Yesterday, though, I was giving some thought to a very specific object of my gratitude: the public library.
I stopped in to the Heights Main Library to return three books. Browsing among the new books, I picked up Michael Caine’s new memoir The Elephant to Hollywood and Laura Hillenbrand’s Unbroken: A World War II Story of Survival, Resilience, and Redemption. (She wrote the gripping Seabiscuit in 2001.) While I was there, I also explored the magazines and got the idea to take home some Christmas, 2009, issues of Oprah and Martha Stewart Living to check out decorating and craft ideas I will never use.
How awful it would be, I thought, if the libraries were to go away. What if the small-government people decide that libraries cost too much, and people just need to fork over their $ to buy all their books and further the capitalist cause? What if we all have to buy a Kindle and pay $10 or more for every book we want to read? What will I do if the libraries go away?
Other things I like have gone away. We used to have three actual grocery stores — one large one and two smaller ones — within walking distance of our house. They have all closed. About a mile away, we had a shopping center with a terrific deli, a movie theater, a great stationery store (not an Office Max!) and lots of other cool shops. It’s been razed, and the big, bare field there now has been awaiting further development. The Cleveland Indians went away from our basic TV stations. Our neighborhood ice-cream shop and bargain movie house have gone away. Card catalogs have gone away. Telephone books have almost gone away.
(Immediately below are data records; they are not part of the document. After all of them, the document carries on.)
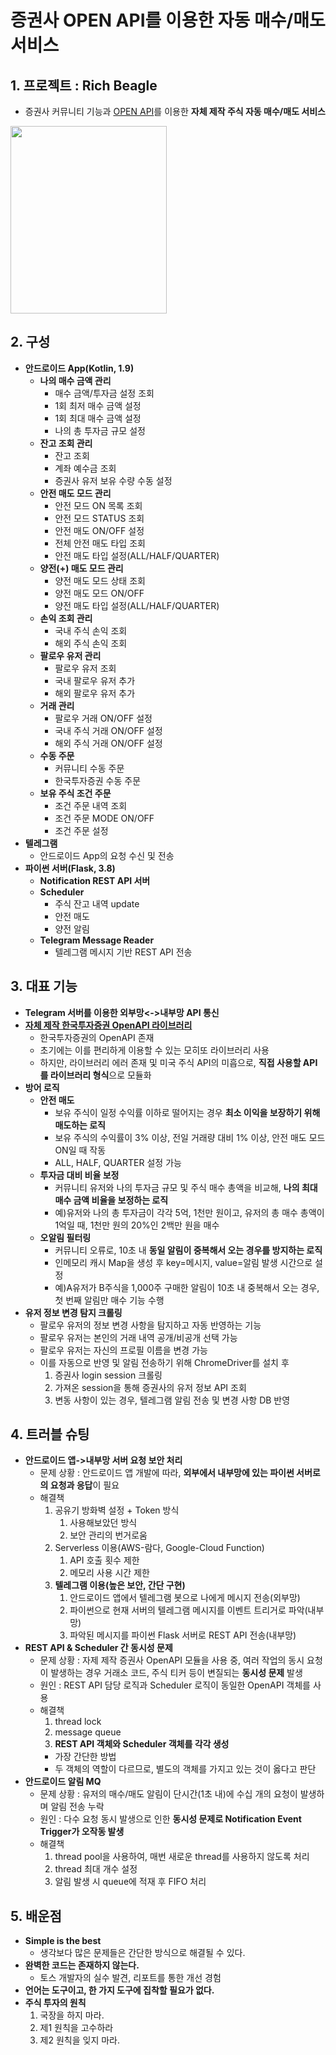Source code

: # 증권사 OPEN API를 이용한 자동 매수/매도 서비스 

## 1. 프로젝트 : Rich Beagle
* 증권사 커뮤니티 기능과 [OPEN API](https://apiportal.koreainvestment.com/apiservice/oauth2#L_5c87ba63-740a-4166-93ac-803510bb9c02)를 이용한 **자체 제작 주식 자동 매수/매도 서비스**

<img src="https://github.com/beagleoasis/rich-beagle-read-me/blob/main/images/KakaoTalk_20241217_191402255.jpg?raw=true" width="250" height="300"/>

## 2. 구성
* **안드로이드 App(Kotlin, 1.9)**
  * **나의 매수 금액 관리**
    * 매수 금액/투자금 설정 조회
    * 1회 최저 매수 금액 설정
    * 1회 최대 매수 금액 설정
    * 나의 총 투자금 규모 설정
  * **잔고 조회 관리**
    * 잔고 조회
    * 계좌 예수금 조회
    * 증권사 유저 보유 수량 수동 설정 
  * **안전 매도 모드 관리**
    * 안전 모드 ON 목록 조회
    * 안전 모드 STATUS 조회
    * 안전 매도 ON/OFF 설정
    * 전체 안전 매도 타입 조회
    * 안전 매도 타입 설정(ALL/HALF/QUARTER)
  * **양전(+) 매도 모드 관리**
    * 양전 매도 모드 상태 조회
    * 양전 매도 모드 ON/OFF
    * 양전 매도 타입 설정(ALL/HALF/QUARTER)
  * **손익 조회 관리**
    * 국내 주식 손익 조회
    * 해외 주식 손익 조회
  * **팔로우 유저 관리**
    * 팔로우 유저 조회
    * 국내 팔로우 유저 추가
    * 해외 팔로우 유저 추가
  * **거래 관리**
    * 팔로우 거래 ON/OFF 설정
    * 국내 주식 거래 ON/OFF 설정
    * 해외 주식 거래 ON/OFF 설정 
  * **수동 주문**
    * 커뮤니티 수동 주문
    * 한국투자증권 수동 주문
  * **보유 주식 조건 주문**
    * 조건 주문 내역 조회
    * 조건 주문 MODE ON/OFF
    * 조건 주문 설정 
* **텔레그램**
  * 안드로이드 App의 요청 수신 및 전송
* **파이썬 서버(Flask, 3.8)**
  * **Notification REST API 서버**
  * **Scheduler**
    * 주식 잔고 내역 update
    * 안전 매도
    * 양전 알림
  * **Telegram Message Reader**
    * 텔레그램 메시지 기반 REST API 전송
 
## 3. 대표 기능 
* **Telegram 서버를 이용한 외부망<->내부망 API 통신**
* [**자체 제작 한국투자증권 OpenAPI 라이브러리**](https://wikidocs.net/165190)
  * 한국투자증권의 OpenAPI 존재
  * 초기에는 이를 편리하게 이용할 수 있는 모히또 라이브러리 사용
  * 하지만, 라이브러리 에러 존재 및 미국 주식 API의 미흡으로, **직접 사용할 API를 라이브러리 형식**으로 모듈화 
* **방어 로직**
  * **안전 매도**
    * 보유 주식이 일정 수익률 이하로 떨어지는 경우 **최소 이익을 보장하기 위해 매도하는 로직**
    * 보유 주식의 수익률이 3% 이상, 전일 거래량 대비 1% 이상, 안전 매도 모드 ON일 때 작동
    * ALL, HALF, QUARTER 설정 가능 
  * **투자금 대비 비율 보정**
    * 커뮤니티 유저와 나의 투자금 규모 및 주식 매수 총액을 비교해, **나의 최대 매수 금액 비율을 보정하는 로직**
    * 예)유저와 나의 총 투자금이 각각 5억, 1천만 원이고, 유저의 총 매수 총액이 1억일 때, 1천만 원의 20%인 2백만 원을 매수 
  * **오알림 필터링**
    * 커뮤니티 오류로, 10초 내 **동일 알림이 중복해서 오는 경우를 방지하는 로직**
    * 인메모리 캐시 Map을 생성 후 key=메시지, value=알림 발생 시간으로 설정 
    * 예)A유저가 B주식을 1,000주 구매한 알림이 10초 내 중복해서 오는 경우, 첫 번째 알림만 매수 기능 수행
* **유저 정보 변경 탐지 크롤링**
  * 팔로우 유저의 정보 변경 사항을 탐지하고 자동 반영하는 기능
  * 팔로우 유저는 본인의 거래 내역 공개/비공개 선택 가능
  * 팔로우 유저는 자신의 프로필 이름을 변경 가능
  * 이를 자동으로 반영 및 알림 전송하기 위해 ChromeDriver를 설치 후
    1. 증권사 login session 크롤링
    2. 가져온 session을 통해 증권사의 유저 정보 API 조회
    3. 변동 사항이 있는 경우, 텔레그램 알림 전송 및 변경 사항 DB 반영
   
## 4. 트러블 슈팅
* **안드로이드 앱->내부망 서버 요청 보안 처리**
  * 문제 상황 : 안드로이드 앱 개발에 따라, **외부에서 내부망에 있는 파이썬 서버로의 요청과 응답**이 필요
  * 해결책
    1. 공유기 방화벽 설정 + Token 방식
       1. 사용해보았던 방식
       2. 보안 관리의 번거로움 
    3. Serverless 이용(AWS-람다, Google-Cloud Function)
       1. API 호출 횟수 제한
       2. 메모리 사용 시간 제한 
    4. **텔레그램 이용(높은 보안, 간단 구현)**
       1. 안드로이드 앱에서 텔레그램 봇으로 나에게 메시지 전송(외부망)
       2. 파이썬으로 현재 서버의 텔레그램 메시지를 이벤트 트리거로 파악(내부망)
       3. 파악된 메시지를 파이썬 Flask 서버로 REST API 전송(내부망)
* **REST API & Scheduler 간 동시성 문제**
  * 문제 상황 : 자제 제작 증권사 OpenAPI 모듈을 사용 중, 여러 작업의 동시 요청이 발생하는 경우 거래소 코드, 주식 티커 등이 변질되는 **동시성 문제** 발생
  * 원인 : REST API 담당 로직과 Scheduler 로직이 동일한 OpenAPI 객체를 사용
  * 해결책
    1.  thread lock
    2.  message queue
    3.  **REST API 객체와 Scheduler 객체를 각각 생성**
      * 가장 간단한 방법
      * 두 객체의 역할이 다르므로, 별도의 객체를 가지고 있는 것이 옳다고 판단
* **안드로이드 알림 MQ**
  * 문제 상황 : 유저의 매수/매도 알림이 단시간(1초 내)에 수십 개의 요청이 발생하며 알림 전송 누락
  * 원인 : 다수 요청 동시 발생으로 인한 **동시성 문제로 Notification Event Trigger가 오작동 발생**
  * 해결책
    1. thread pool을 사용하여, 매번 새로운 thread를 사용하지 않도록 처리
    2. thread 최대 개수 설정
    3. 알림 발생 시 queue에 적재 후 FIFO 처리

## 5. 배운점
* **Simple is the best**
  * 생각보다 많은 문제들은 간단한 방식으로 해결될 수 있다.
* **완벽한 코드는 존재하지 않는다.**
  * 토스 개발자의 실수 발견, 리포트를 통한 개선 경험
* **언어는 도구이고, 한 가지 도구에 집착할 필요가 없다.**
* **주식 투자의 원칙**
  1. 국장을 하지 마라.
  2. 제1 원칙을 고수하라
  3. 제2 원칙을 잊지 마라.

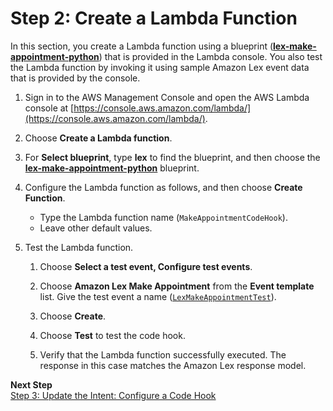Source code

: # Step 2: Create a Lambda Function

In this section, you create a Lambda function using a blueprint ([**lex-make-appointment-python**](../source/lex-make-appointment-python.js)) that is provided in the Lambda console. You also test the Lambda function by invoking it using sample Amazon Lex event data that is provided by the console.

1. Sign in to the AWS Management Console and open the AWS Lambda console at [https://console.aws.amazon.com/lambda/](https://console.aws.amazon.com/lambda/).

1. Choose **Create a Lambda function**.

1. For **Select blueprint**, type **lex** to find the blueprint, and then choose the **[**lex-make-appointment-python**](../source/lex-make-appointment-python.js)** blueprint.

1. Configure the Lambda function as follows, and then choose **Create Function**.
   + Type the Lambda function name (`MakeAppointmentCodeHook`).
   + Leave other default values.

1. Test the Lambda function.

   1. Choose **Select a test event, Configure test events**.
   
   1. Choose **Amazon Lex Make Appointment** from the **Event template** list. Give the test event a name ([`LexMakeAppointmentTest`](../source/lex-make-appointment-test.json)).

   1. Choose **Create**.

   1. Choose **Test** to test the code hook.

   1. Verify that the Lambda function successfully executed. The response in this case matches the Amazon Lex response model.

**Next Step**  
[Step 3: Update the Intent: Configure a Code Hook](ex5-step3.md)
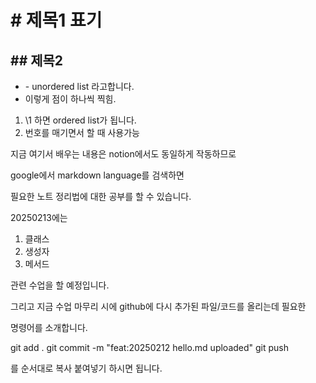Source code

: # \# 제목1 표기
## \## 제목2

- \- unordered list 라고합니다.
- 이렇게 점이 하나씩 찍힘.

1. \1 하면 ordered list가 됩니다.
2. 번호를 매기면서 할 때 사용가능

지금 여기서 배우는 내용은
notion에서도 동일하게 작동하므로

google에서 markdown language를 검색하면

필요한 노트 정리법에 대한 공부를 할 수 있습니다.


20250213에는

1. 클래스
2. 생성자
3. 메서드

관련 수업을 할 예정입니다.

그리고 지금 수업 마무리 시에
github에 다시 추가된 파일/코드를 올리는데 필요한

명령어를 소개합니다.

git add .
git commit -m "feat:20250212 hello.md uploaded"
git push

를 순서대로 복사 붙여넣기 하시면 됩니다.
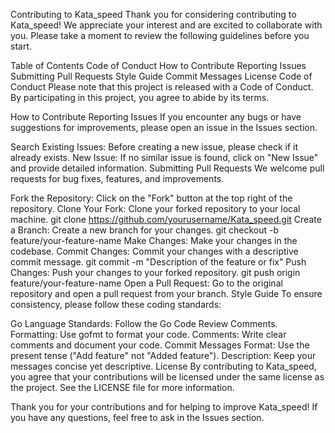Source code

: Contributing to Kata_speed
Thank you for considering contributing to Kata_speed! We appreciate your interest and are excited to collaborate with you. Please take a moment to review the following guidelines before you start.

Table of Contents
Code of Conduct
How to Contribute
Reporting Issues
Submitting Pull Requests
Style Guide
Commit Messages
License
Code of Conduct
Please note that this project is released with a Code of Conduct. By participating in this project, you agree to abide by its terms.

How to Contribute
Reporting Issues
If you encounter any bugs or have suggestions for improvements, please open an issue in the Issues section.

Search Existing Issues: Before creating a new issue, please check if it already exists.
New Issue: If no similar issue is found, click on "New Issue" and provide detailed information.
Submitting Pull Requests
We welcome pull requests for bug fixes, features, and improvements.

Fork the Repository: Click on the "Fork" button at the top right of the repository.
Clone Your Fork: Clone your forked repository to your local machine.
git clone https://github.com/yourusername/Kata_speed.git
Create a Branch: Create a new branch for your changes.
git checkout -b feature/your-feature-name
Make Changes: Make your changes in the codebase.
Commit Changes: Commit your changes with a descriptive commit message.
git commit -m "Description of the feature or fix"
Push Changes: Push your changes to your forked repository.
git push origin feature/your-feature-name
Open a Pull Request: Go to the original repository and open a pull request from your branch.
Style Guide
To ensure consistency, please follow these coding standards:

Go Language Standards: Follow the Go Code Review Comments.
Formatting: Use gofmt to format your code.
Comments: Write clear comments and document your code.
Commit Messages
Format: Use the present tense ("Add feature" not "Added feature").
Description: Keep your messages concise yet descriptive.
License
By contributing to Kata_speed, you agree that your contributions will be licensed under the same license as the project. See the LICENSE file for more information.

Thank you for your contributions and for helping to improve Kata_speed! If you have any questions, feel free to ask in the Issues section.
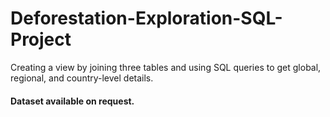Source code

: # Deforestation-Exploration-SQL-Project
Creating a view by joining three tables and using SQL queries to get global, regional, and country-level details.

#### Dataset available on request.
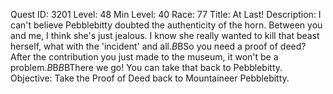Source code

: Quest ID: 3201
Level: 48
Min Level: 40
Race: 77
Title: At Last!
Description: I can't believe Pebblebitty doubted the authenticity of the horn. Between you and me, I think she's just jealous. I know she really wanted to kill that beast herself, what with the 'incident' and all.$B$BSo you need a proof of deed? After the contribution you just made to the museum, it won't be a problem.$B$B<Curator Thorius begins to fill out a large document.>$B$BThere we go! You can take that back to Pebblebitty.
Objective: Take the Proof of Deed back to Mountaineer Pebblebitty.
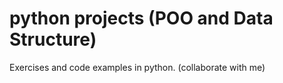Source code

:# python projects (POO and Data Structure)

Exercises and code examples in python. (collaborate with me)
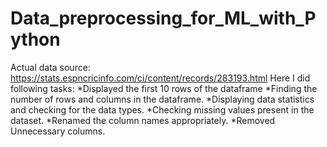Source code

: # Data_preprocessing_for_ML_with_Python
Actual data source: https://stats.espncricinfo.com/ci/content/records/283193.html
Here I did following tasks:
*Displayed the first 10 rows of the dataframe
*Finding the number of rows and columns in the dataframe.
*Displaying data statistics and checking for the data types.
*Checking missing values present in the dataset.
*Renamed the column names appropriately.
*Removed Unnecessary columns.
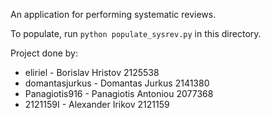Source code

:An application for performing systematic reviews.

To populate, run `python populate_sysrev.py` in this directory.

Project done by:
- eliriel - Borislav Hristov 2125538
- domantasjurkus - Domantas Jurkus 2141380
- Panagiotis916 - Panagiotis Antoniou 2077368
- 2121159I - Alexander Irikov 2121159
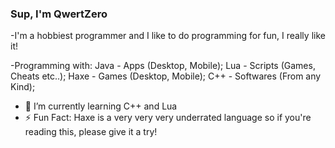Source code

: ### Sup, I'm QwertZero

-I'm a hobbiest programmer and I like to do programming for fun, I really like it!

-Programming with:
     Java - Apps (Desktop, Mobile);
     Lua - Scripts (Games, Cheats etc..);
     Haxe - Games (Desktop, Mobile);
     C++ - Softwares (From any Kind);
  
- 🌱 I’m currently learning C++ and Lua
- ⚡ Fun Fact: 
      Haxe is a very very very underrated language so if you're reading this, please give it a try!

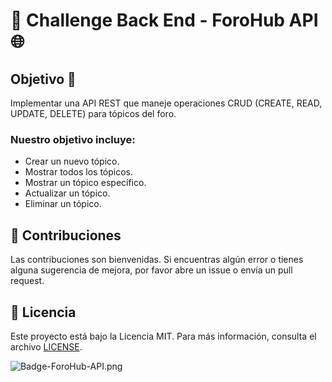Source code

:# 🚀 Challenge Back End - ForoHub API 🌐

## Objetivo 🎯

Implementar una API REST que maneje operaciones CRUD (CREATE, READ, UPDATE, DELETE) para tópicos del foro.

### Nuestro objetivo incluye:
- Crear un nuevo tópico.
- Mostrar todos los tópicos.
- Mostrar un tópico específico.
- Actualizar un tópico.
- Eliminar un tópico.

## 🤝 Contribuciones

Las contribuciones son bienvenidas. Si encuentras algún error o tienes alguna sugerencia de mejora, por favor abre un issue o envía un pull request.

## 📄 Licencia

Este proyecto está bajo la Licencia MIT. Para más información, consulta el archivo [LICENSE](LICENSE).

![Badge-ForoHub-API.png]()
If libraries went away, I wouldn’t now be reading Anthony Trollope’s The Eustace Diamonds. After viewing a BBC production of his novel He Knew He Was Right, I realized that Trollope, whom I always liked, had written a whole bunch of novels I’d never read. How lucky for me! There’s a whole shelf of Trollope at the Cleveland State Michael Schwartz Library at my fingertips.
What about you? What are you grateful for?